With the string "theorem" as the filter, copy each matching line from the records.

Content starts

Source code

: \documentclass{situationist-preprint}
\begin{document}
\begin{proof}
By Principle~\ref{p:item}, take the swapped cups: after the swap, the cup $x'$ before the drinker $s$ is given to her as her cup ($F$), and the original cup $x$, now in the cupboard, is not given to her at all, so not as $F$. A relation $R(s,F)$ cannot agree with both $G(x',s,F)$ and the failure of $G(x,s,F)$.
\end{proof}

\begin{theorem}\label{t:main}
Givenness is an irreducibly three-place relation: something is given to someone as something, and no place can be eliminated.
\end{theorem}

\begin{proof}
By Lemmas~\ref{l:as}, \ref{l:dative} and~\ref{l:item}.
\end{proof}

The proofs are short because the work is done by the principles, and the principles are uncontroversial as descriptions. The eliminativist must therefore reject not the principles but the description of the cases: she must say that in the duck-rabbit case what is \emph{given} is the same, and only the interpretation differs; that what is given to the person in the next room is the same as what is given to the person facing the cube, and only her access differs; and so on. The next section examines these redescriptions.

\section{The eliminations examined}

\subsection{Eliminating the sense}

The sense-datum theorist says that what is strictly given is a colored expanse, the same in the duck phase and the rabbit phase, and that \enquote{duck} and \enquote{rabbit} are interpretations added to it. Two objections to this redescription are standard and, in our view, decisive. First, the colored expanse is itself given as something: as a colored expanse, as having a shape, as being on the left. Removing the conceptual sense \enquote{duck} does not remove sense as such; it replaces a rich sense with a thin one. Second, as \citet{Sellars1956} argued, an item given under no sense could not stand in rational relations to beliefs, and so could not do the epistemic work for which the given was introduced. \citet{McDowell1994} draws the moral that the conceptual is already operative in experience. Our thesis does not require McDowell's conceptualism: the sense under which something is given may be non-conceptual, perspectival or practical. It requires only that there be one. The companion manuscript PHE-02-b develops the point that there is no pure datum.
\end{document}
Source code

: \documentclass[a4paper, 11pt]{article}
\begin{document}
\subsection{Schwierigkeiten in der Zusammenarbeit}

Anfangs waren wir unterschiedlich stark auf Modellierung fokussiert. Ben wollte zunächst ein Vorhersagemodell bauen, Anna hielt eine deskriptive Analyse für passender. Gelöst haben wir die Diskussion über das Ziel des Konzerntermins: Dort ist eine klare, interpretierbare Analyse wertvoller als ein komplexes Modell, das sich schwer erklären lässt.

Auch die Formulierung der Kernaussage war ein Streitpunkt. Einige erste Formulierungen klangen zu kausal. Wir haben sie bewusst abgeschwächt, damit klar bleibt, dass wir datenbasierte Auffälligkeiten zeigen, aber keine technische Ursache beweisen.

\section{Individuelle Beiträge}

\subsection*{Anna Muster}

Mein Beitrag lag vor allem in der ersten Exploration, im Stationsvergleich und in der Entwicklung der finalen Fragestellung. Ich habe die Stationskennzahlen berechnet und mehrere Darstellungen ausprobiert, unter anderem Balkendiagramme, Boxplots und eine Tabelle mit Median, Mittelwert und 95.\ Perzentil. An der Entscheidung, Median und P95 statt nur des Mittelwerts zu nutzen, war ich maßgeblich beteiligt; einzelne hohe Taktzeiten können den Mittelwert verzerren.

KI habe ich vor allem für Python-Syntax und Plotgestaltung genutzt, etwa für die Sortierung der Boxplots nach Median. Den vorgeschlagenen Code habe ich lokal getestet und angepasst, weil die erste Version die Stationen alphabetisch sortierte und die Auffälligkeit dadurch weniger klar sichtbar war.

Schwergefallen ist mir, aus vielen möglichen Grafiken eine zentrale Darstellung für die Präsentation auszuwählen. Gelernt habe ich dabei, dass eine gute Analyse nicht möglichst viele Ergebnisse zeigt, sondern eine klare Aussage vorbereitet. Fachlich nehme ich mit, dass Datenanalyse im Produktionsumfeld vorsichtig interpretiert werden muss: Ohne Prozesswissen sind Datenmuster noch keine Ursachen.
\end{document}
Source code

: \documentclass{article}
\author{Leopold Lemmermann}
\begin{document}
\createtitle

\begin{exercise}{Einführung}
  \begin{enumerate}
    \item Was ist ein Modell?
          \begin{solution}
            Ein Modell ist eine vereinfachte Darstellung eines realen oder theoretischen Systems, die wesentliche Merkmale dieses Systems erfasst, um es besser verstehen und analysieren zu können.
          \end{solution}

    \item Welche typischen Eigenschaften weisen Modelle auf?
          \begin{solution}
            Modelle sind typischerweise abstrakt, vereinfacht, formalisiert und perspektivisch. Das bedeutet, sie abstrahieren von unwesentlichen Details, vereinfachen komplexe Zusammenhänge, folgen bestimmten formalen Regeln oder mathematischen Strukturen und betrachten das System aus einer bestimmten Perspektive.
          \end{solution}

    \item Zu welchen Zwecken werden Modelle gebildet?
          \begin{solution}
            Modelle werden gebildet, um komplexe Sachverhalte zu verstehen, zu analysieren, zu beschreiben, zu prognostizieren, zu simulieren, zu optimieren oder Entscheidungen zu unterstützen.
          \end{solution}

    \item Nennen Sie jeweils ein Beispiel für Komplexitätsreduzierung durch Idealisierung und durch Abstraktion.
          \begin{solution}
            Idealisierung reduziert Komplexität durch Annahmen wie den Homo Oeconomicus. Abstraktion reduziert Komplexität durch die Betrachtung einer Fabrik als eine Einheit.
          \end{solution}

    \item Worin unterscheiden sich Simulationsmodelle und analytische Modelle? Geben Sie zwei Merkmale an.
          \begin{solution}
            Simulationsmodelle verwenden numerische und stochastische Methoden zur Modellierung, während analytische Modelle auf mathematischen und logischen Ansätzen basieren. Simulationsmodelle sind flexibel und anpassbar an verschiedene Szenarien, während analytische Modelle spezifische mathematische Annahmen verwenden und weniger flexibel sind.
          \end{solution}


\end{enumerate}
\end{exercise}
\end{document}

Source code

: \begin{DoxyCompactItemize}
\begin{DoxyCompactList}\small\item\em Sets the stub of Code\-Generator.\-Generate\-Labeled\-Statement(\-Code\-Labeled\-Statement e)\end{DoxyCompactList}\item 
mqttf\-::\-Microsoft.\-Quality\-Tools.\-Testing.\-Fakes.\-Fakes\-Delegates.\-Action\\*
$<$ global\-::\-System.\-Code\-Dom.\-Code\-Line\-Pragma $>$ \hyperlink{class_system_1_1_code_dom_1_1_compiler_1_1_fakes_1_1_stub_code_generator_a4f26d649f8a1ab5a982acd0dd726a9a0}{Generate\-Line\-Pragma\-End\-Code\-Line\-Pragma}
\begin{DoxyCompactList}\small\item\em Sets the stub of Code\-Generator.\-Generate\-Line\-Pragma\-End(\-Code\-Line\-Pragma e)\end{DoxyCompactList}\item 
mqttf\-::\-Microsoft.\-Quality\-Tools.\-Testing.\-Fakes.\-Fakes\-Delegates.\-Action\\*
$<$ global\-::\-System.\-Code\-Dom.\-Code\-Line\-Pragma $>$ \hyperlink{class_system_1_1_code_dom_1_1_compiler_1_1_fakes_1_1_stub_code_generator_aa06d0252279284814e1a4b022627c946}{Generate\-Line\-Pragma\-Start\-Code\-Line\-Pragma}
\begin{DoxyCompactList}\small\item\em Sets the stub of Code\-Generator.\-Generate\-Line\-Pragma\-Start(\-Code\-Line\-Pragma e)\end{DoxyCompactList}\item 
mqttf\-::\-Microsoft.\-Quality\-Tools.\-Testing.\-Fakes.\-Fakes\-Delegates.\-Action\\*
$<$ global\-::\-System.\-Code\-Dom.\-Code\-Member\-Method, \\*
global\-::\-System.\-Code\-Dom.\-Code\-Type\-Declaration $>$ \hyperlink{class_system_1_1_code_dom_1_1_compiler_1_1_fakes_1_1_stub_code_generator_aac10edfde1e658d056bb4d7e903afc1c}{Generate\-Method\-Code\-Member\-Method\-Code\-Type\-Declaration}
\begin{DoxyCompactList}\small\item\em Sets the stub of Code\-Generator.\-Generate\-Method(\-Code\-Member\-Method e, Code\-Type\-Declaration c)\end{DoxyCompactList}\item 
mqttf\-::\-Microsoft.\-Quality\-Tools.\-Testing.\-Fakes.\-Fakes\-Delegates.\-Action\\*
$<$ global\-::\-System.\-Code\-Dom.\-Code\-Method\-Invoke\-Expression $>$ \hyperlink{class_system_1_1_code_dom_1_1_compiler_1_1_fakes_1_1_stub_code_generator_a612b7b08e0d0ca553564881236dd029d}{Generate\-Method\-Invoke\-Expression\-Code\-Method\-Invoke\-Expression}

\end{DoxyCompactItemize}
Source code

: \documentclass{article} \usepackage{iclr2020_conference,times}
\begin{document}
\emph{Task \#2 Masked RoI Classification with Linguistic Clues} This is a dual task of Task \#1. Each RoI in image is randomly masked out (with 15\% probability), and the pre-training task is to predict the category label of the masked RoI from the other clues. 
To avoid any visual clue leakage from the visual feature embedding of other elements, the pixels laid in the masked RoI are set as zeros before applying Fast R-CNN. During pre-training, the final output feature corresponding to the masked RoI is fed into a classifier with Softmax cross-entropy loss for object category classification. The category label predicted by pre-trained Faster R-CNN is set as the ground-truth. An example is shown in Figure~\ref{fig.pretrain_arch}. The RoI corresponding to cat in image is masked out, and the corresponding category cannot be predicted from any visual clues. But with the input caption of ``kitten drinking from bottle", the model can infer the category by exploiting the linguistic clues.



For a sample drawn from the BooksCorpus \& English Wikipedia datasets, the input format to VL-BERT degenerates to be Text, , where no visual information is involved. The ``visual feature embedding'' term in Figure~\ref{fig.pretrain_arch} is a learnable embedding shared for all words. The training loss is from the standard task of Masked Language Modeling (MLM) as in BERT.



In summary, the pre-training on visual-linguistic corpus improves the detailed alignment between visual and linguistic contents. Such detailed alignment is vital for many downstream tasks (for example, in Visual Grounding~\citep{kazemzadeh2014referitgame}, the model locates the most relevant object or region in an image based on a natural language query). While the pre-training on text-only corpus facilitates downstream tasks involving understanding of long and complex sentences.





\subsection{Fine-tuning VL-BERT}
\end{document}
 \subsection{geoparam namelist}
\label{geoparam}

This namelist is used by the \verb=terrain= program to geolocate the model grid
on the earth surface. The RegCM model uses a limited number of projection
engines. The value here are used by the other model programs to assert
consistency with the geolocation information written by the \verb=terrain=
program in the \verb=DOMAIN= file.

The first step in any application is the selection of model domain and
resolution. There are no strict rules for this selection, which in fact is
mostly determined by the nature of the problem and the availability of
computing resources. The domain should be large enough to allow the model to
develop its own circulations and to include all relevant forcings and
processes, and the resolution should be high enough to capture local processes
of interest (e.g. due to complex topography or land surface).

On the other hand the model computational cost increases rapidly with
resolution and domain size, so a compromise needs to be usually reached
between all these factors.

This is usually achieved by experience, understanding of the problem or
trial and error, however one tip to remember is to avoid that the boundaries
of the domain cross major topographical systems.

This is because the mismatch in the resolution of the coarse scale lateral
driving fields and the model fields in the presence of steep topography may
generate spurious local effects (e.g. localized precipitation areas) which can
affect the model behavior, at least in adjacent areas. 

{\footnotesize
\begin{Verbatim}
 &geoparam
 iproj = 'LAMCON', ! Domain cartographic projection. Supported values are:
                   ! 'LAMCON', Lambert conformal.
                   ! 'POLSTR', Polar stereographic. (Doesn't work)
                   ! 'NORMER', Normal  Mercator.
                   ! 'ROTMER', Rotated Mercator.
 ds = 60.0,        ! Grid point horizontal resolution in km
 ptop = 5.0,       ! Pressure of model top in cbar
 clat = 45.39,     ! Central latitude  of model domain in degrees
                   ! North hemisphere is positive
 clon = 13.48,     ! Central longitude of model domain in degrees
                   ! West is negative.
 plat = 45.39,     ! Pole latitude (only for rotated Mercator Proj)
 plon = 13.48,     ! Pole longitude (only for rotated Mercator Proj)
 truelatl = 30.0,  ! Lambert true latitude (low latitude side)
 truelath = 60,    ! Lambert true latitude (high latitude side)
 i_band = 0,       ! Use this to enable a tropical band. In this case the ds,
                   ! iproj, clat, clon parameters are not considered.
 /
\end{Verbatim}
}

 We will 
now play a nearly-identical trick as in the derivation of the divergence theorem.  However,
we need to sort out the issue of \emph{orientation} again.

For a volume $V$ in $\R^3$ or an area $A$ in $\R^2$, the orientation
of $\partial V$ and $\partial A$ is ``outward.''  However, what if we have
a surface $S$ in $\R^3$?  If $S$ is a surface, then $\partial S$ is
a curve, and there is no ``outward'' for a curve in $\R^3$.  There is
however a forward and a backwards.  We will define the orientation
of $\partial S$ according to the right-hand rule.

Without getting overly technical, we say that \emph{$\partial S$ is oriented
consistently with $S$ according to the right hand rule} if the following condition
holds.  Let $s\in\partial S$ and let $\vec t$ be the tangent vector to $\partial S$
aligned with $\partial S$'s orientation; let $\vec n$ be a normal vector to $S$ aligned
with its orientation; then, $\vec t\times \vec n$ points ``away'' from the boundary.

Content ends

- [ANSWER TO THE EXERCISE]:
\begin{theorem}\label{t:main}
\end{theorem}
now play a nearly-identical trick as in the derivation of the divergence theorem.  However,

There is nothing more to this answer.